Generally speaking, the most expensive way for you to have a cell phone with you on your international travels is simply to use your existing cell phone. It may be the easiest way too, but those roaming charges can get very spendy, very quickly. If I took my Canadian phone and used it in the United States to call home, I could expect to pay over $2.00 a minute. That’s outlandish.
And so, many people will tell you to use your unlocked phone and get a prepaid SIM in your destination country. This way, you’re paying the local prepaid rates. That’s fine if you’re only going to be in one place and you have the time to set up the service, but what if you plan on visiting more than one country? For both the sake of convenience and cost-savings, the Truphone global prepaid SIM service could be your golden ticket.
What Is Truphone?
For my recent trip through Europe, this was the solution that we used along with the Tep Wireless Pocket WiFi hotspot rental. That worked out cheaper and more convenient for data, but the rates for voice and text through Truphone were very competitive in Amsterdam, France and Italy.
The prepaid SIM package sells for $30 and comes preloaded with $15 worth of credit. You can then top it up on an as-needed basis with the credit card that you put on file. Truphone says that they may terminate accounts that have been inactive for more than 180 days, so you will need to use it at least once every six months. For an additional fee, you can even have multiple phone numbers associated with that single SIM, picking up as the appropriate “local” number depending on where you are in the world.
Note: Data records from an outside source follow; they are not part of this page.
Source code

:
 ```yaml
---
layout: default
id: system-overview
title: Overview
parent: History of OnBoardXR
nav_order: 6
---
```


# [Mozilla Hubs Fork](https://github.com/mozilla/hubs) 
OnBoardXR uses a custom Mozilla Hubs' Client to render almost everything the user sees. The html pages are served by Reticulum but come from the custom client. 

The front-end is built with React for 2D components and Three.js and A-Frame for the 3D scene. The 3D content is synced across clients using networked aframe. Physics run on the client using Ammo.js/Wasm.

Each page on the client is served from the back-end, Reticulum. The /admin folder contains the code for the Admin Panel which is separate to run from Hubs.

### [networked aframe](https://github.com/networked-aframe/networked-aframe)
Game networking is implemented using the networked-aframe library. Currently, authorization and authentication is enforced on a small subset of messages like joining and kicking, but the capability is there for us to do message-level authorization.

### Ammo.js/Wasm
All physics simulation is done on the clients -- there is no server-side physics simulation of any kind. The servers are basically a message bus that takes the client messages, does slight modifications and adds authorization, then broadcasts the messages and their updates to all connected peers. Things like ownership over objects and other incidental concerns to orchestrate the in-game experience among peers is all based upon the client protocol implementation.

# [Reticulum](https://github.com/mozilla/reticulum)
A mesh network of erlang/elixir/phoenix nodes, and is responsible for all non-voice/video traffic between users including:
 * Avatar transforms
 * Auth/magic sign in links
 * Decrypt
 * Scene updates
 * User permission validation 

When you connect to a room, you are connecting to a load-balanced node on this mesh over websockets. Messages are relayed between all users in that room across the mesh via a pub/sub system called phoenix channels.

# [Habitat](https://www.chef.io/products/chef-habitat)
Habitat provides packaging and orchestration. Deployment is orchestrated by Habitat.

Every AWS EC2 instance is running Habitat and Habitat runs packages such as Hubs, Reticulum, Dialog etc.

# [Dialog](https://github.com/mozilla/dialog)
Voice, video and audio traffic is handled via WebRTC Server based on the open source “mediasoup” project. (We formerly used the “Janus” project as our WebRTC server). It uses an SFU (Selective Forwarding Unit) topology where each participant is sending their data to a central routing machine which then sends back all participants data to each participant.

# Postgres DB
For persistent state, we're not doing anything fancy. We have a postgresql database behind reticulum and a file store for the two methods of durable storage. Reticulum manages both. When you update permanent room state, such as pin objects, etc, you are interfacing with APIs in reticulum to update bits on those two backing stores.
Registration, Setup and Account Management
I ran into some initial difficulties when I tried to first register my TruSIM. The online registration process kept throwing me into an endless loop when it asked for either the SIM number or my credit card information. I’d click to submit the data and it would either hang or return a blank page. After some brief back-and-forth with customer support, it seemed that my account was successfully activated; it just didn’t display it properly.
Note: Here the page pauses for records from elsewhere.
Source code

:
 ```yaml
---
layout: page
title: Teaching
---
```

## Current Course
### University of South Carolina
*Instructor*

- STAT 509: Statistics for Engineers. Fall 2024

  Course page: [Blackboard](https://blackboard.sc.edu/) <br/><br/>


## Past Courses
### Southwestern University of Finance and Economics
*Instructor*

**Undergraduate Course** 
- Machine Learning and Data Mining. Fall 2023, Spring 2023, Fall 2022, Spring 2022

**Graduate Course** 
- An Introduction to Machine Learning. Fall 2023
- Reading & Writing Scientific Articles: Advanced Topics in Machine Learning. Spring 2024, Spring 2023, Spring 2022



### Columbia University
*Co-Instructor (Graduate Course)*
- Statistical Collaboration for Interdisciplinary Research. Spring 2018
And so, I managed to log into my account and view the various details. The user dashboard is remarkably straightforward, giving you quick access to your SIM(s), your payment details, your usage history and so forth. It is also here that you can set up automatic refills and such if that’s what you want to do.
While the TruSIM will work in a large number of countries around the world, you will generally have to power cycle your phone when crossing borders. This allows the SIM to latch onto the (new) local network and provide you with wireless service again.
Truphone SIM Rates
The rates will depend on where you are, where you’re from and where you want to call. Thankfully, there is a handy rate checker on the Truphone website for that purpose.
Truphone has coverage is nearly everywhere in the world, but the cheapest rates will be enjoyed in what they call Tru Countries. These include the United States, United Kingdom, Netherlands and Australia. Calls are generally 15 cents per minute and outbound texts are 10 cents each. Data is $0.15/MB.
Expanding beyond the Tru Countries, you find the Tru Network. This covers nearly the rest of the globe, with very few exceptions. You won’t get service in Bangladesh or Somalia, for instance. That being said, even the rates in the Tru Network can vary considerably.
While I was in France, for example, outbound local calls were 51 cents per minute, inbound local calls were 21 cents and data was $2.17/MB. If I were to take the same TruSIM over to Taiwan, I would have to pay quite a bit more.
While the data rate is similar, you can see how phone calls are over a buck per minute in Taiwan. That’s hardly the “local” rate I enjoyed when we were in Taipei for Computex, but it’s still cheaper than what my home provider would charge me in roaming fees. Given this, you can see why it is important to check the rates for your preferred destinations before signing up with Truphone.
MEGATechie Truly Tremendous or MEGATechie Phony Baloney?
It really depends on your particular needs and how much you value the convenience factor. If you’re going on an extended trip in a single country, it’s usually a better idea to get a local prepaid SIM if you can. That’s what I did in Australia, but not without my share of headaches. Up until early this year, I also had a prepaid SIM for my travels through the US.
If you want a simpler solution that will work across multiple countries in a nearly seamless fashion though, Truphone is well worth considering. They have near complete global coverage and the rates, which not necessarily as great as true local rates, are still affordable enough to make the service worthwhile, especially when compared to typical roaming charges. I can see how this would be utterly fantastic for globetrotting business travelers who simply can’t be bothered to carry around 10 different SIM cards for 10 different countries.